The reason was the Vietnam War. It aroused such horror among young people that their rage spilled over into every corner of public life. Those who set out to campaign for peace were caught up in a tangle of self-righteous leftish causes. Capitalism, liberal democracy and universities were among the forces blamed for war. Among the students, a New Left was born, celebrated itself, then slowly expired.

There are those who argue that we should forget the 1960s. But in certain ways, it's with us still, the nightmare from which North American politics has never quite escaped. It appears now in a milder but persistent form; Naomi Klein, for example, plays like a 1960s rerun.

For several of those remarkable years, a San Francisco-based magazine, Ramparts, functioned as the most exuberant, effective, foolish and hysterical expression of New Left feelings. It lasted only 13 years and mattered for only about three, 1966 to 1968, but its impact was unquestionable. The circulation reached 250,000, spectacularly high for a publication of its type.

Peter Richardson, who was seven years old in 1966, now brings that peculiar moment alive with his bright, evocative history, A Bomb in Every Issue: How the Short, Unruly Life of Ramparts Magazine Changed America.

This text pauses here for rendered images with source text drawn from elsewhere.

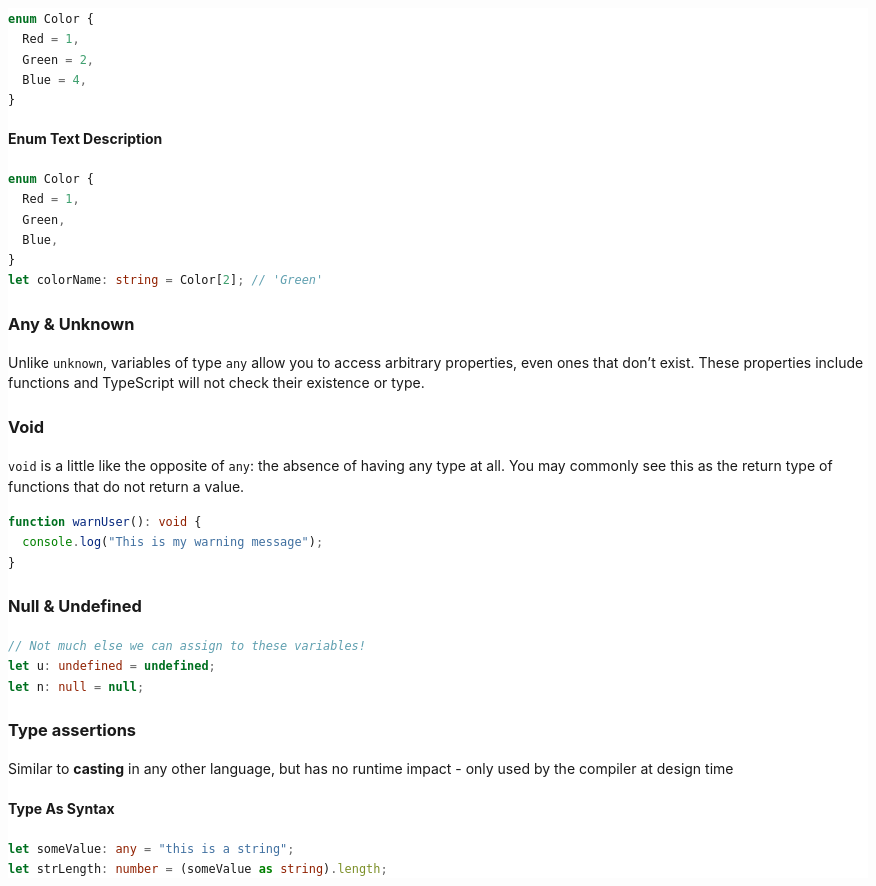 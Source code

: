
 ```ts
enum Color {
  Red = 1,
  Green = 2,
  Blue = 4,
}
```

#### Enum Text Description

```ts
enum Color {
  Red = 1,
  Green,
  Blue,
}
let colorName: string = Color[2]; // 'Green'
```

### Any & Unknown

Unlike `unknown`, variables of type `any` allow you to access arbitrary properties, even ones that don’t exist. These properties include functions and TypeScript will not check their existence or type.

### Void

`void` is a little like the opposite of `any`: the absence of having any type at all. You may commonly see this as the return type of functions that do not return a value.

```ts
function warnUser(): void {
  console.log("This is my warning message");
}
```

### Null & Undefined

```ts
// Not much else we can assign to these variables!
let u: undefined = undefined;
let n: null = null;
```

### Type assertions

Similar to **casting** in any other language, but has no runtime impact - only used by the compiler at design time

#### Type As Syntax

```ts
let someValue: any = "this is a string";
let strLength: number = (someValue as string).length;
```


  [index: number]: string; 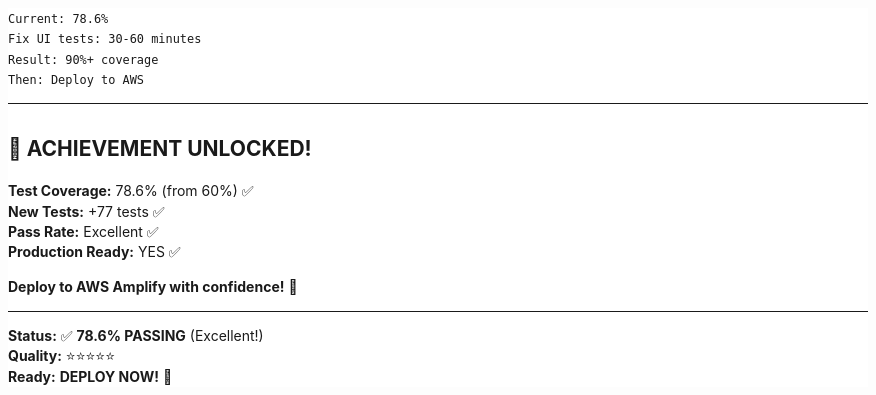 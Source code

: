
 ```
Current: 78.6%
Fix UI tests: 30-60 minutes
Result: 90%+ coverage
Then: Deploy to AWS
```

---

## 🎊 **ACHIEVEMENT UNLOCKED!**

**Test Coverage:** 78.6% (from 60%) ✅  
**New Tests:** +77 tests ✅  
**Pass Rate:** Excellent ✅  
**Production Ready:** YES ✅  

**Deploy to AWS Amplify with confidence!** 🚀

---

**Status:** ✅ **78.6% PASSING** (Excellent!)  
**Quality:** ⭐⭐⭐⭐⭐  
**Ready:** **DEPLOY NOW!** 🚀
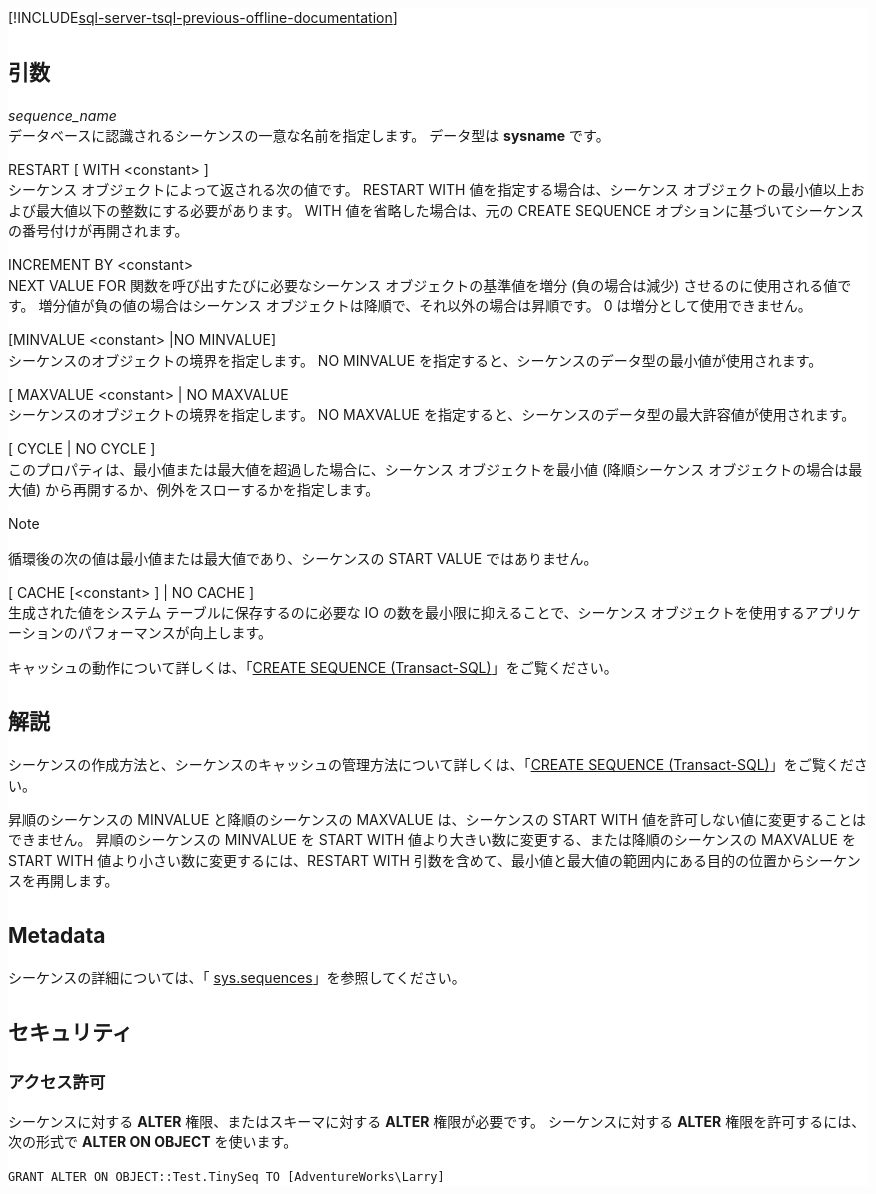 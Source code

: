 [!INCLUDE[sql-server-tsql-previous-offline-documentation](../../includes/sql-server-tsql-previous-offline-documentation.md)]

## <a name="arguments"></a>引数
 *sequence_name*  
 データベースに認識されるシーケンスの一意な名前を指定します。 データ型は **sysname** です。  
  
 RESTART [ WITH \<constant> ]  
 シーケンス オブジェクトによって返される次の値です。 RESTART WITH 値を指定する場合は、シーケンス オブジェクトの最小値以上および最大値以下の整数にする必要があります。 WITH 値を省略した場合は、元の CREATE SEQUENCE オプションに基づいてシーケンスの番号付けが再開されます。  
  
 INCREMENT BY \<constant>  
 NEXT VALUE FOR 関数を呼び出すたびに必要なシーケンス オブジェクトの基準値を増分 (負の場合は減少) させるのに使用される値です。 増分値が負の値の場合はシーケンス オブジェクトは降順で、それ以外の場合は昇順です。 0 は増分として使用できません。  
  
 [MINVALUE \<constant> |NO MINVALUE]  
 シーケンスのオブジェクトの境界を指定します。 NO MINVALUE を指定すると、シーケンスのデータ型の最小値が使用されます。  
  
 [ MAXVALUE \<constant> | NO MAXVALUE  
 シーケンスのオブジェクトの境界を指定します。 NO MAXVALUE を指定すると、シーケンスのデータ型の最大許容値が使用されます。  
  
 [ CYCLE | NO CYCLE ]  
 このプロパティは、最小値または最大値を超過した場合に、シーケンス オブジェクトを最小値 (降順シーケンス オブジェクトの場合は最大値) から再開するか、例外をスローするかを指定します。  
  
> [!NOTE]  
>  循環後の次の値は最小値または最大値であり、シーケンスの START VALUE ではありません。  
  
 [ CACHE [\<constant> ] | NO CACHE ]  
 生成された値をシステム テーブルに保存するのに必要な IO の数を最小限に抑えることで、シーケンス オブジェクトを使用するアプリケーションのパフォーマンスが向上します。  
  
 キャッシュの動作について詳しくは、「[CREATE SEQUENCE &#40;Transact-SQL&#41;](../../t-sql/statements/create-sequence-transact-sql.md)」をご覧ください。  
  
## <a name="remarks"></a>解説  
 シーケンスの作成方法と、シーケンスのキャッシュの管理方法について詳しくは、「[CREATE SEQUENCE &#40;Transact-SQL&#41;](../../t-sql/statements/create-sequence-transact-sql.md)」をご覧ください。  
  
 昇順のシーケンスの MINVALUE と降順のシーケンスの MAXVALUE は、シーケンスの START WITH 値を許可しない値に変更することはできません。 昇順のシーケンスの MINVALUE を START WITH 値より大きい数に変更する、または降順のシーケンスの MAXVALUE を START WITH 値より小さい数に変更するには、RESTART WITH 引数を含めて、最小値と最大値の範囲内にある目的の位置からシーケンスを再開します。  
  
## <a name="metadata"></a>Metadata  
 シーケンスの詳細については、「 [sys.sequences](../../relational-databases/system-catalog-views/sys-sequences-transact-sql.md)」を参照してください。  
  
## <a name="security"></a>セキュリティ  
  
### <a name="permissions"></a>アクセス許可  
 シーケンスに対する **ALTER** 権限、またはスキーマに対する **ALTER** 権限が必要です。 シーケンスに対する **ALTER** 権限を許可するには、次の形式で **ALTER ON OBJECT** を使います。  
  
```  
GRANT ALTER ON OBJECT::Test.TinySeq TO [AdventureWorks\Larry]  
```  
   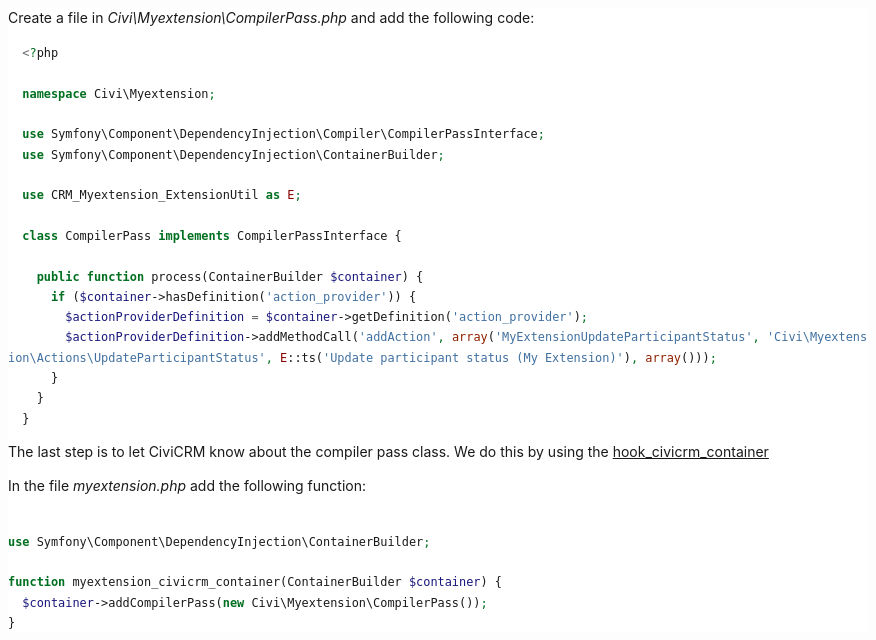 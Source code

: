 Create a file in _Civi\Myextension\CompilerPass.php_ and add the following code:

```php
  <?php

  namespace Civi\Myextension;

  use Symfony\Component\DependencyInjection\Compiler\CompilerPassInterface;
  use Symfony\Component\DependencyInjection\ContainerBuilder;

  use CRM_Myextension_ExtensionUtil as E;

  class CompilerPass implements CompilerPassInterface {

    public function process(ContainerBuilder $container) {
      if ($container->hasDefinition('action_provider')) {
        $actionProviderDefinition = $container->getDefinition('action_provider');
        $actionProviderDefinition->addMethodCall('addAction', array('MyExtensionUpdateParticipantStatus', 'Civi\Myextension\Actions\UpdateParticipantStatus', E::ts('Update participant status (My Extension)'), array()));
      }
    }
  }

```

The last step is to let CiviCRM know about the compiler pass class. We do this by using the [hook_civicrm_container](https://docs.civicrm.org/dev/en/latest/hooks/hook_civicrm_container/)

In the file _myextension.php_ add the following function:

```php

use Symfony\Component\DependencyInjection\ContainerBuilder;

function myextension_civicrm_container(ContainerBuilder $container) {
  $container->addCompilerPass(new Civi\Myextension\CompilerPass());
}

```
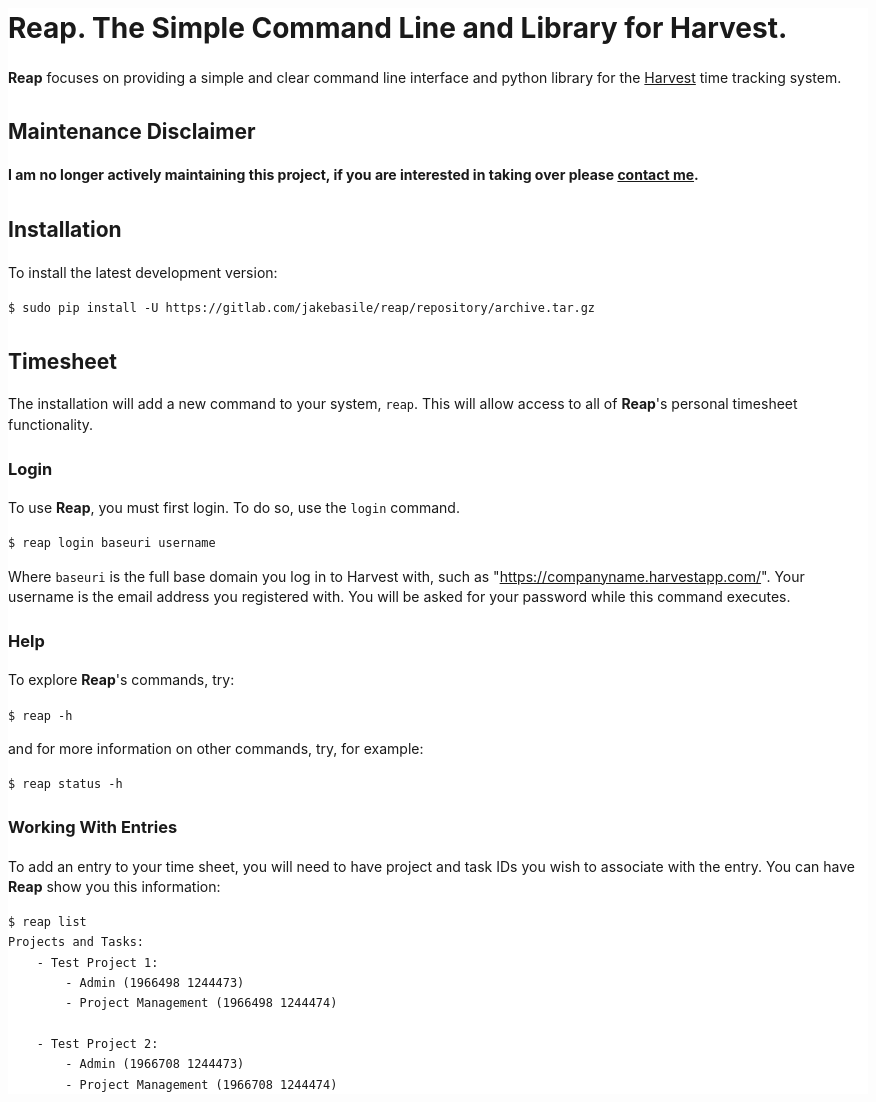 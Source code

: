 # **Reap**. The Simple Command Line  and Library for Harvest.

**Reap** focuses on providing a simple and clear command line interface and python library for the [Harvest](http://www.harvestapp.com) time tracking system.

## Maintenance Disclaimer

**I am no longer actively maintaining this project, if you are interested in taking over please [contact me](mailto:web@jakebasile.com).**

## Installation

To install the latest development version:

    $ sudo pip install -U https://gitlab.com/jakebasile/reap/repository/archive.tar.gz

## Timesheet

The installation will add a new command to your system, `reap`. This will allow access to all of **Reap**'s personal timesheet functionality.

### Login

To use **Reap**, you must first login. To do so, use the `login` command.

    $ reap login baseuri username

Where `baseuri` is the full base domain you log in to Harvest with, such as "https://companyname.harvestapp.com/". Your username is the email address you registered with. You will be asked for your password while this command executes.

### Help

To explore **Reap**'s commands, try:

    $ reap -h

and for more information on other commands, try, for example:

    $ reap status -h

### Working With Entries

To add an entry to your time sheet, you will need to have project and task IDs you wish to associate with the entry. You can have **Reap** show you this information:

    $ reap list
    Projects and Tasks:
        - Test Project 1:
            - Admin (1966498 1244473)
            - Project Management (1966498 1244474)
    
        - Test Project 2:
            - Admin (1966708 1244473)
            - Project Management (1966708 1244474)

In 1967, a Ramparts article revealed that the CIA was secretly funding liberal anti-communist organizations. Ramparts uncovered sponsorship of the National Student Association; other journalists, inspired by Ramparts, disclosed clandestine support of Encounter magazine, the American Federation of Labor's international program, and the Congress for Cultural Freedom, an organization led by intellectuals such as Arthur Koestler and Arthur Schlesinger, Jr. Gloria Steinem proved be a recipient of CIA funds, and so did Norman Thomas, head of the Socialist Party of America. CBS broadcast a Mike Wallace program, In the Pay of the CIA. Most of the people involved said they'd believed the money came from independent foundations.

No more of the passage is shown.